Experiment 014: Writer Connection Tuning

Date: 2026-04-07

Status: Partially accepted

Commit:4c368a6

Hypothesis

Three write-path optimizations could reduce per-write overhead:

  1. PRAGMA locking_mode=EXCLUSIVE on the writer — skip shm file operations
  2. BEGIN IMMEDIATE instead of BEGIN — avoid lock-upgrade path
  3. Remove sqlite3_clear_bindings — redundant when all params are rebound

Results

locking_mode=EXCLUSIVE — REJECTED

Setting PRAGMA locking_mode=EXCLUSIVE on the writer causes SQLITE_BUSY (error 5) on all reader connections. Despite research suggesting WAL mode allows concurrent readers with an exclusive writer, the reality is that EXCLUSIVE locking mode holds the file lock permanently, blocking all other connections.
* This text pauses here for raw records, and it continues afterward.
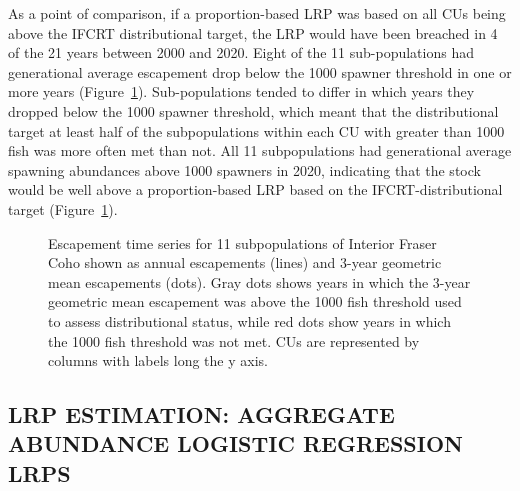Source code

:\documentclass[11pt]{book}
\begin{document}
As a point of comparison, if a proportion-based LRP was based on all CUs being above the IFCRT distributional target, the LRP would have been breached in 4 of the 21 years between 2000 and 2020. Eight of the 11 sub-populations had generational average escapement drop below the 1000 spawner threshold in one or more years (Figure~\ref{fig:coho-Subpop-timeseries}). Sub-populations tended to differ in which years they dropped below the 1000 spawner threshold, which meant that the distributional target at least half of the subpopulations within each CU with greater than 1000 fish was more often met than not. All 11 subpopulations had generational average spawning abundances above 1000 spawners in 2020, indicating that the stock would be well above a proportion-based LRP based on the IFCRT-distributional target (Figure~\ref{fig:coho-Subpop-timeseries}).
\begin{figure}[htb]

{\centering {} 

}

\caption{Escapement time series for 11 subpopulations of Interior Fraser Coho shown as annual escapements (lines) and 3-year geometric mean escapements (dots). Gray dots shows years in which the 3-year geometric mean escapement was above the 1000 fish threshold used to assess distributional status, while red dots show years in which the 1000 fish threshold was not met. CUs are represented by columns with labels long the y axis.}\label{fig:coho-Subpop-timeseries}
\end{figure}
\hypertarget{lrp-estimation-aggregate-abundance-logistic-regression-lrps}{%
\subsection{LRP ESTIMATION: AGGREGATE ABUNDANCE LOGISTIC REGRESSION LRPS}\label{lrp-estimation-aggregate-abundance-logistic-regression-lrps}}
\end{document}
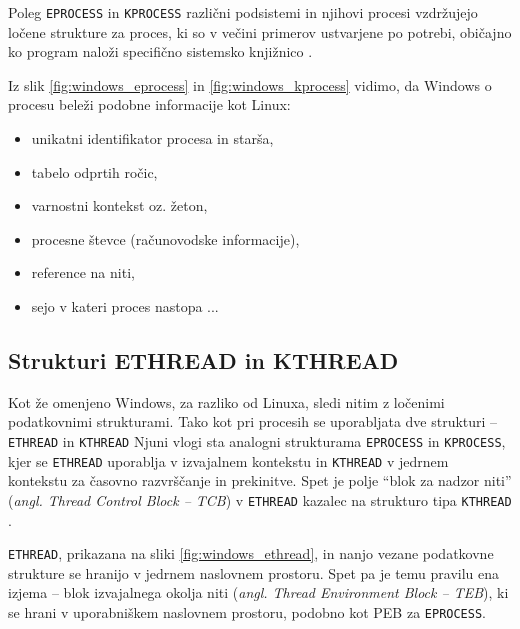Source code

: \documentclass[a4paper,12pt,openright]{book}
\begin{document}
Poleg \texttt{EPROCESS} in \texttt{KPROCESS} različni podsistemi in njihovi procesi vzdr\-žu\-je\-jo ločene strukture za proces, ki so v večini primerov ustvarjene po potrebi, običajno ko program naloži specifično sistemsko knjižnico \cite{Yosifovich_Russinovich_Solomon_Ionescu_2017}.

Iz slik \ref{fig:windows_eprocess} in \ref{fig:windows_kprocess} vidimo, da Windows o procesu beleži podobne informacije kot Linux:
\begin{itemize}
	\item unikatni identifikator procesa in starša,
	\item tabelo odprtih ročic,
	\item varnostni kontekst oz. žeton,
	\item procesne števce (računovodske informacije),
	\item reference na niti,
	\item sejo v kateri proces nastopa ...
\end{itemize}

\subsection{Strukturi ETHREAD in KTHREAD} \label{ssec:windows_process:ethread}

Kot že omenjeno Windows, za razliko od Linuxa, sledi nitim z ločenimi podatkovnimi strukturami.
Tako kot pri procesih se uporabljata dve strukturi -- \texttt{ETHREAD} in \texttt{KTHREAD} \cite{Yosifovich_Russinovich_Solomon_Ionescu_2017}
Njuni vlogi sta analogni strukturama \texttt{EPROCESS} in \texttt{KPROCESS}, kjer se \texttt{ETHREAD} uporablja v izvajalnem kontekstu in \texttt{KTHREAD} v jedrnem kontekstu za časovno razvrščanje in prekinitve.
Spet je polje ``blok za nadzor niti'' (\textit{angl. Thread Control Block -- TCB}) v \texttt{ETHREAD} kazalec na strukturo tipa \texttt{KTHREAD} \cite{Yosifovich_Russinovich_Solomon_Ionescu_2017}.

\texttt{ETHREAD}, prikazana na sliki \ref{fig:windows_ethread}, in nanjo vezane podatkovne strukture se hranijo v jedrnem naslovnem prostoru.
Spet pa je temu pravilu ena izjema -- blok izvajalnega okolja niti (\textit{angl. Thread Environment Block -- TEB}), ki se hrani v uporabniškem naslovnem prostoru, podobno kot PEB za \texttt{EPROCESS}.
\end{document}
This is incompatible with our reader pool architecture. Reverted immediately.

BEGIN IMMEDIATE — ACCEPTED

Changed BEGIN to BEGIN IMMEDIATE in both resqlite_run_batch (C) and the writer isolate's pre-allocated transaction strings (Dart). Acquires the write lock upfront instead of deferring to the first write statement. Since our writer is the only connection that writes, the lock is always available.

Theoretically avoids the lock-upgrade path inside SQLite's pager, but benchmark impact was within noise.

Remove sqlite3_clear_bindings — ACCEPTED

Removed all 4 sqlite3_clear_bindings calls:

sqlite3_clear_bindings sets all parameters to NULL. Since bind_params immediately rebinds every slot, the clear is pure waste — looping through all parameters to null them before overwriting.

Benchmark

Comparison vs isLeaf baseline: 0 wins, 3 regressions (all within noise — 10μs on batch 100, run-to-run I/O variance on batch 10k, and an unrelated read fluctuation). No measurable improvement or degradation.

The changes are theoretically correct (less work per query) but too small to measure against I/O noise in write benchmarks.